Just kidding, good season for me. Pretty good hunts, lots of ducks, and the best part, 0 mallards killed by me!
Later, 
Kev


----------



## hamernhonkers (Sep 28, 2007)

I'll let ya know in a week


----------



## CPAjeff (Dec 20, 2014)

goosefreak - congrats on the baby girl! Kids have the ability to enrich one's life and nothing else can compare!

This season was one of my best. I was able to access ground that took me five years of building relationships, had a wonderful trip to Canada, and shot my first decoying swan!

I hope everyone has a safe and productive offseason!


----------



## richard rouleau (Apr 12, 2008)

well my season here in southern Utah was fair this season still got one more week of fowling out state


----------



## duck jerky (Sep 8, 2007)

The last day was the best I have had on a last day in long time. Got a limit 2 Shoves, 2 Mallards, 1 Gad, 1 Widgeon, 1 Ringer.

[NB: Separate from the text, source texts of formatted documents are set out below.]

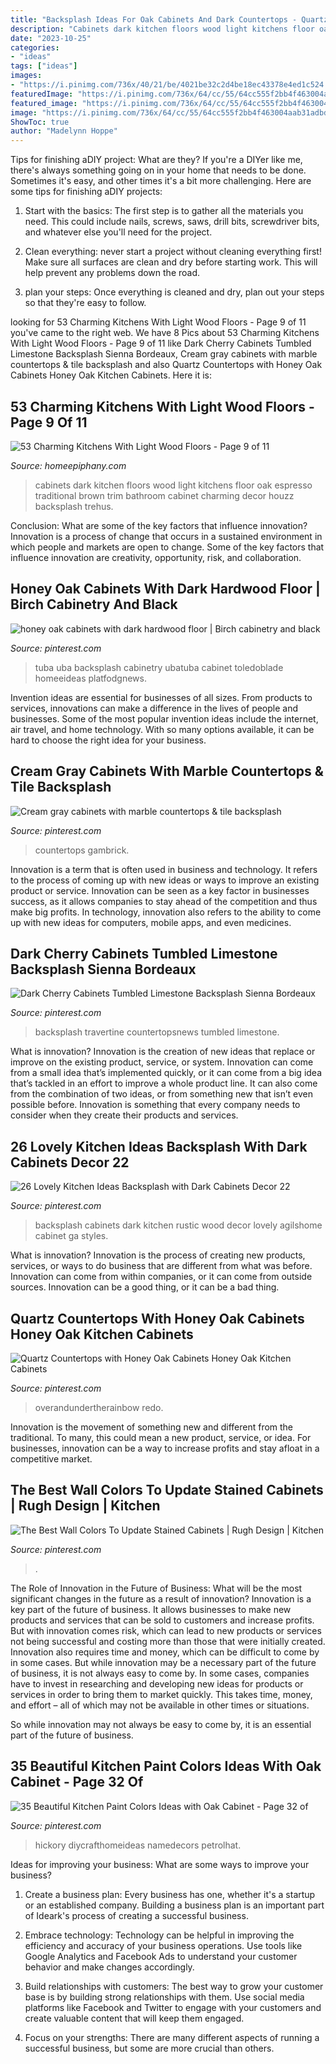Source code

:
 ```yaml
---
title: "Backsplash Ideas For Oak Cabinets And Dark Countertops - Quartz Countertops With Honey Oak Cabinets Honey Oak Kitchen Cabinets"
description: "Cabinets dark kitchen floors wood light kitchens floor oak espresso traditional brown trim bathroom cabinet charming decor houzz backsplash trehus"
date: "2023-10-25"
categories:
- "ideas"
tags: ["ideas"]
images:
- "https://i.pinimg.com/736x/40/21/be/4021be32c2d4be18ec43378e4ed1c524.jpg"
featuredImage: "https://i.pinimg.com/736x/64/cc/55/64cc555f2bb4f463004aab31adbdaa64.jpg"
featured_image: "https://i.pinimg.com/736x/64/cc/55/64cc555f2bb4f463004aab31adbdaa64.jpg"
image: "https://i.pinimg.com/736x/64/cc/55/64cc555f2bb4f463004aab31adbdaa64.jpg"
ShowToc: true
author: "Madelynn Hoppe"
---
```



Tips for finishing aDIY project: What are they?
If you're a DIYer like me, there's always something going on in your home that needs to be done. Sometimes it's easy, and other times it's a bit more challenging. Here are some tips for finishing aDIY projects:
1. Start with the basics: The first step is to gather all the materials you need. This could include nails, screws, saws, drill bits, screwdriver bits, and whatever else you'll need for the project.

2. Clean everything: never start a project without cleaning everything first! Make sure all surfaces are clean and dry before starting work. This will help prevent any problems down the road.

3. plan your steps: Once everything is cleaned and dry, plan out your steps so that they're easy to follow.

	

		
looking for 53 Charming Kitchens With Light Wood Floors - Page 9 of 11 you've came to the right web. We have 8 Pics about 53 Charming Kitchens With Light Wood Floors - Page 9 of 11 like Dark Cherry Cabinets Tumbled Limestone Backsplash Sienna Bordeaux, Cream gray cabinets with marble countertops &amp; tile backsplash and also Quartz Countertops with Honey Oak Cabinets Honey Oak Kitchen Cabinets. Here it is:
		
    
## 53 Charming Kitchens With Light Wood Floors - Page 9 Of 11

<img loading=lazy src="https://homeepiphany.com/wp-content/uploads/2015/08/53-Charming-Kitchens-With-Light-Wood-Floors-42.jpg" onerror="this.onerror=null;this.src='https://tse3.mm.bing.net/th?id=OIP.0soiLyj7hQEOChF03sz1uAHaKP&amp;pid=15.1';" alt="53 Charming Kitchens With Light Wood Floors - Page 9 of 11">

_Source: homeepiphany.com_

>cabinets dark kitchen floors wood light kitchens floor oak espresso traditional brown trim bathroom cabinet charming decor houzz backsplash trehus. 

	

Conclusion: What are some of the key factors that influence innovation?
Innovation is a process of change that occurs in a sustained environment in which people and markets are open to change. Some of the key factors that influence innovation are creativity, opportunity, risk, and collaboration.

    
## Honey Oak Cabinets With Dark Hardwood Floor | Birch Cabinetry And Black

<img loading=lazy src="https://i.pinimg.com/736x/bc/b0/77/bcb0774c095bec966e42f7c80254e8dd--kitchen-floors-kitchen-counters.jpg?b=t" onerror="this.onerror=null;this.src='https://tse2.mm.bing.net/th?id=OIP.EQI5nvw9slIUKEueQB8N7wHaFj&amp;pid=15.1';" alt="honey oak cabinets with dark hardwood floor | Birch cabinetry and black">

_Source: pinterest.com_

>tuba uba backsplash cabinetry ubatuba cabinet toledoblade homeeideas platfodgnews. 

	

Invention ideas are essential for businesses of all sizes. From products to services, innovations can make a difference in the lives of people and businesses. Some of the most popular invention ideas include the internet, air travel, and home technology. With so many options available, it can be hard to choose the right idea for your business.

    
## Cream Gray Cabinets With Marble Countertops &amp; Tile Backsplash

<img loading=lazy src="https://i.pinimg.com/736x/c2/26/5a/c2265ae5fcb3b891616cb7a4d1aac9c0.jpg" onerror="this.onerror=null;this.src='https://tse4.mm.bing.net/th?id=OIP.M2rvOaFfF8C-jm8HK2NGnQHaJ-&amp;pid=15.1';" alt="Cream gray cabinets with marble countertops &amp; tile backsplash">

_Source: pinterest.com_

>countertops gambrick. 

	

Innovation is a term that is often used in business and technology. It refers to the process of coming up with new ideas or ways to improve an existing product or service. Innovation can be seen as a key factor in businesses success, as it allows companies to stay ahead of the competition and thus make big profits. In technology, innovation also refers to the ability to come up with new ideas for computers, mobile apps, and even medicines.

    
## Dark Cherry Cabinets Tumbled Limestone Backsplash Sienna Bordeaux

<img loading=lazy src="https://i.pinimg.com/736x/54/97/5d/54975d7b36747431f9592c8294010c95.jpg" onerror="this.onerror=null;this.src='https://tse3.mm.bing.net/th?id=OIP.ibQfvXhYs_7PzphSo-YEUQHaLH&amp;pid=15.1';" alt="Dark Cherry Cabinets Tumbled Limestone Backsplash Sienna Bordeaux">

_Source: pinterest.com_

>backsplash travertine countertopsnews tumbled limestone. 

	

What is innovation?
Innovation is the creation of new ideas that replace or improve on the existing product, service, or system. Innovation can come from a small idea that’s implemented quickly, or it can come from a big idea that’s tackled in an effort to improve a whole product line. It can also come from the combination of two ideas, or from something new that isn’t even possible before. Innovation is something that every company needs to consider when they create their products and services.

    
## 26 Lovely Kitchen Ideas Backsplash With Dark Cabinets Decor 22

<img loading=lazy src="https://i.pinimg.com/736x/a6/ee/7f/a6ee7f97d56fb83f72860f112cf83ffe.jpg" onerror="this.onerror=null;this.src='https://tse4.mm.bing.net/th?id=OIP.IUxFnW-g0cHXMg16k61SFAHaNK&amp;pid=15.1';" alt="26 Lovely Kitchen Ideas Backsplash with Dark Cabinets Decor 22">

_Source: pinterest.com_

>backsplash cabinets dark kitchen rustic wood decor lovely agilshome cabinet ga styles. 

	

What is innovation?
Innovation is the process of creating new products, services, or ways to do business that are different from what was before. Innovation can come from within companies, or it can come from outside sources. Innovation can be a good thing, or it can be a bad thing.

    
## Quartz Countertops With Honey Oak Cabinets Honey Oak Kitchen Cabinets

<img loading=lazy src="https://i.pinimg.com/736x/64/cc/55/64cc555f2bb4f463004aab31adbdaa64.jpg" onerror="this.onerror=null;this.src='https://tse2.mm.bing.net/th?id=OIP.ArovwQd4ZbO-5BQWg7cmkAHaF-&amp;pid=15.1';" alt="Quartz Countertops with Honey Oak Cabinets Honey Oak Kitchen Cabinets">

_Source: pinterest.com_

>overandundertherainbow redo. 

	

Innovation is the movement of something new and different from the traditional. To many, this could mean a new product, service, or idea. For businesses, innovation can be a way to increase profits and stay afloat in a competitive market.

    
## The Best Wall Colors To Update Stained Cabinets | Rugh Design | Kitchen

<img loading=lazy src="https://i.pinimg.com/736x/bc/70/aa/bc70aa6a16b4c8174c72a594a826954c.jpg" onerror="this.onerror=null;this.src='https://tse4.mm.bing.net/th?id=OIP.BxJa3X2v10_9FGdhjd1bNAHaLJ&amp;pid=15.1';" alt="The Best Wall Colors To Update Stained Cabinets | Rugh Design | Kitchen">

_Source: pinterest.com_

>. 

	

The Role of Innovation in the Future of Business: What will be the most significant changes in the future as a result of innovation?
Innovation is a key part of the future of business. It allows businesses to make new products and services that can be sold to customers and increase profits. But with innovation comes risk, which can lead to new products or services not being successful and costing more than those that were initially created. Innovation also requires time and money, which can be difficult to come by in some cases.
But while innovation may be a necessary part of the future of business, it is not always easy to come by. In some cases, companies have to invest in researching and developing new ideas for products or services in order to bring them to market quickly. This takes time, money, and effort – all of which may not be available in other times or situations.

So while innovation may not always be easy to come by, it is an essential part of the future of business.

    
## 35 Beautiful Kitchen Paint Colors Ideas With Oak Cabinet - Page 32 Of

<img loading=lazy src="https://i.pinimg.com/736x/40/21/be/4021be32c2d4be18ec43378e4ed1c524.jpg" onerror="this.onerror=null;this.src='https://tse2.mm.bing.net/th?id=OIP.VtFBDAlTy5rC5qO51elvzQHaKw&amp;pid=15.1';" alt="35 Beautiful Kitchen Paint Colors Ideas with Oak Cabinet - Page 32 of">

_Source: pinterest.com_

>hickory diycrafthomeideas namedecors petrolhat. 

	

Ideas for improving your business: What are some ways to improve your business?
1. Create a business plan: Every business has one, whether it's a startup or an established company. Building a business plan is an important part of Ideark's process of creating a successful business.
2. Embrace technology: Technology can be helpful in improving the efficiency and accuracy of your business operations. Use tools like Google Analytics and Facebook Ads to understand your customer behavior and make changes accordingly.

3. Build relationships with customers: The best way to grow your customer base is by building strong relationships with them. Use social media platforms like Facebook and Twitter to engage with your customers and create valuable content that will keep them engaged.

4. Focus on your strengths: There are many different aspects of running a successful business, but some are more crucial than others.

As far as the season. The best I have ever had in 32 years of hunting ducks.
Also
Got my first Banded Diver :grin:


----------



## Hoopermat (Dec 17, 2010)

Sucked. Sat on the only open water for miles. Then snow and the cloud deck dropped to less than 100ft. Had geese all around but not low enough to see. Then I tried to call them in and realized I left my calls in a friends truck last week in vernal.


----------



## bug doc (Apr 19, 2008)

Closer was fun. Limit of Ringnecks (my favorite diver next to canbacks).


----------



## JuniorPre 360 (Feb 22, 2012)

I was helping build a house, so I was only able to do a quick 1 hour and a half night hunt. I couldn't believe the number of ducks that came through during the storm. My spot has never held more. At one point, I had 50 mallards in my small spread of decoys. Great way to end another year.


----------



## Gee LeDouche (Sep 21, 2007)

My seasons continually keep getting better and better. I smashed a lot of mallards throughout the season. We finished off the season with a 30 minute / 3 man limit of spooners. My brother picked up his first ever triple off the first flock that came in and it was a barrel burner! It took about as long to set up as it did to hunt. it was a great, memorable hunt and I cant wait to do it again next year.


----------



## kev (Feb 7, 2008)

Closers are always bitter sweet... Good because it means it's time for other endeavors. Baseball is mine, watching not playing. This year I've got one in college, one in high school, and a little leaguer. 
Bad because it's means the end of another season. We can always do the woulda, shoulda, coulda. But in the end we can't get it back, but for the memories. 
My duck season ended with, "The big gun beatdown". I had the pleasure of watching me second son, put the smack down on some trading greenheads, at distance, with my 10ga. "The Legend". Might not be everyone's cup of tea, but it was fun to watch his face when those greenheads rained from the sky. 
Later,
Kev


----------



## paddler (Jul 17, 2009)

My closer was fitting. The pintail I shot had sarcocystis.


----------



## kev (Feb 7, 2008)

paddler213 said:


> My closer was fitting. The pintail I shot had sarcocystis.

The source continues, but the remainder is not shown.